Your answer must consist of every line from the data below that includes the word "transmitting".

+++

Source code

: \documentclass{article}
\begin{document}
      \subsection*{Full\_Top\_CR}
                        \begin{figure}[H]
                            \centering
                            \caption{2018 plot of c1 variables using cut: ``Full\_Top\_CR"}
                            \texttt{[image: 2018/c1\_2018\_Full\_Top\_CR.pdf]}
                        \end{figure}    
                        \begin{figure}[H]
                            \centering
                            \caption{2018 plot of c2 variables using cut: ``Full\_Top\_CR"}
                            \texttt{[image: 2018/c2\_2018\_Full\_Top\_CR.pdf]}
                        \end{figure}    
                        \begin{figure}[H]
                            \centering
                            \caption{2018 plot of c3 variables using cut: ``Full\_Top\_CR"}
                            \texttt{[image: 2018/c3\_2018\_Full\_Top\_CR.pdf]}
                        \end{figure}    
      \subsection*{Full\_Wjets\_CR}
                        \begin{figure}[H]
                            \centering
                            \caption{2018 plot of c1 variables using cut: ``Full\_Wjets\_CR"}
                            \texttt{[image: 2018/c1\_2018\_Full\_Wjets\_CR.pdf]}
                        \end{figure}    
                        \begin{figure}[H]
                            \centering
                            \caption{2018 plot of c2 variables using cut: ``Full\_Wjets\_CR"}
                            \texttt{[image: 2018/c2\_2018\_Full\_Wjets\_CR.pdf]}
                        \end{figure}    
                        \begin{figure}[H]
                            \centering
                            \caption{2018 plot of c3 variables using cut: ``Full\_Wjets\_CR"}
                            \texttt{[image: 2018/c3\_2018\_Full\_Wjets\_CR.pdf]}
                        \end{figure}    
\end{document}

+++

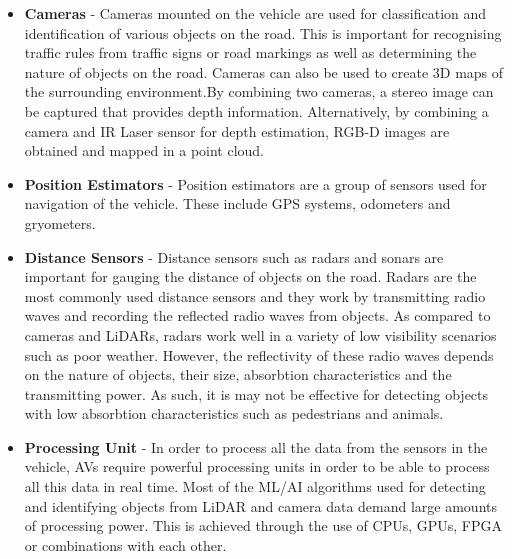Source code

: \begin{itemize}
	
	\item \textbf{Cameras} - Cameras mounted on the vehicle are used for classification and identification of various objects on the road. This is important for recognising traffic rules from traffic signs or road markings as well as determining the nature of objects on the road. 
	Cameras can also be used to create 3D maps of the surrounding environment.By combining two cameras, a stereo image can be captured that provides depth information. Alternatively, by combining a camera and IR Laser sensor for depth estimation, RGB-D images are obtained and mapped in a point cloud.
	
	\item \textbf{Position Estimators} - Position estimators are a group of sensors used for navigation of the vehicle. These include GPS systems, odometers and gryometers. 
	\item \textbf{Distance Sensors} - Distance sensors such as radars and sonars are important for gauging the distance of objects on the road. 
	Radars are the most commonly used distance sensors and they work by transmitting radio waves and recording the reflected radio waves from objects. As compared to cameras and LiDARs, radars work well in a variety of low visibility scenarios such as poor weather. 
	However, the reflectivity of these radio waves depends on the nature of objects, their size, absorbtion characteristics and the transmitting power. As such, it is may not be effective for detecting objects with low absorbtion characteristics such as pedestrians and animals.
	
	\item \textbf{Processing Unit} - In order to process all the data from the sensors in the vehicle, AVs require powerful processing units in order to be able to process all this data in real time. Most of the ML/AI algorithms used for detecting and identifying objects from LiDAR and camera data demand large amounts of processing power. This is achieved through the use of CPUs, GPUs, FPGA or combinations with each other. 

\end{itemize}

+++

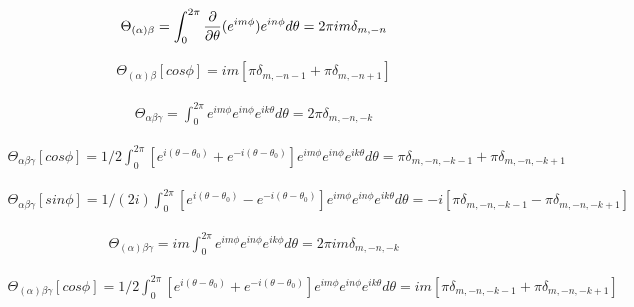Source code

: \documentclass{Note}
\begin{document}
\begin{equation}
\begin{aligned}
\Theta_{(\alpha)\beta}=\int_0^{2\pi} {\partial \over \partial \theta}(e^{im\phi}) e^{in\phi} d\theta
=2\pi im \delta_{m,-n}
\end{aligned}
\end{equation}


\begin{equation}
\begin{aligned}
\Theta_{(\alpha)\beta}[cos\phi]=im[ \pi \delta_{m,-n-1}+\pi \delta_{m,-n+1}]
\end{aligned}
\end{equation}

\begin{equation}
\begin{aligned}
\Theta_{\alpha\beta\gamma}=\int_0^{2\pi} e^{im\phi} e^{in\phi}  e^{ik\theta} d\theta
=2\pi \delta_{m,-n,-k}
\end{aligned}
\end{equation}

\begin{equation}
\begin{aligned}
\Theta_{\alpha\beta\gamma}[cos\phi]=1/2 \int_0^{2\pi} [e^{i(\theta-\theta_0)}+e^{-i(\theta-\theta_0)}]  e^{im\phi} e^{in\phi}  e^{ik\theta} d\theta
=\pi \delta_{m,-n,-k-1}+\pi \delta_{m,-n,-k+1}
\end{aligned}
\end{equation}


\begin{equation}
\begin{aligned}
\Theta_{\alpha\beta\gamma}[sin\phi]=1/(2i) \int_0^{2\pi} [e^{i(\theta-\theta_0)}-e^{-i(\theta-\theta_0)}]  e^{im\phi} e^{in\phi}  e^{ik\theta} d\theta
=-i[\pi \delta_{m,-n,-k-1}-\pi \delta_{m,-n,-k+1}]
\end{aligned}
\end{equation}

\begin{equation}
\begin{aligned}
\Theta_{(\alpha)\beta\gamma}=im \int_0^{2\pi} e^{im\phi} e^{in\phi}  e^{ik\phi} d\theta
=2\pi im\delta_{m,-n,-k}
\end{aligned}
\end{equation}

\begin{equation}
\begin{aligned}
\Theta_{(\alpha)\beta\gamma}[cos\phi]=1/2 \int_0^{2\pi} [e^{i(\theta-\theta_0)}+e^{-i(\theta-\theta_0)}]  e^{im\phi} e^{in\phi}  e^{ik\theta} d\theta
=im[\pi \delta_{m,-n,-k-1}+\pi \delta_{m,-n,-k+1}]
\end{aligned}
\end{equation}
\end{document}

+++

§ SOLUTION FOR THIS TASK:
	Radars are the most commonly used distance sensors and they work by transmitting radio waves and recording the reflected radio waves from objects. As compared to cameras and LiDARs, radars work well in a variety of low visibility scenarios such as poor weather. 
	However, the reflectivity of these radio waves depends on the nature of objects, their size, absorbtion characteristics and the transmitting power. As such, it is may not be effective for detecting objects with low absorbtion characteristics such as pedestrians and animals.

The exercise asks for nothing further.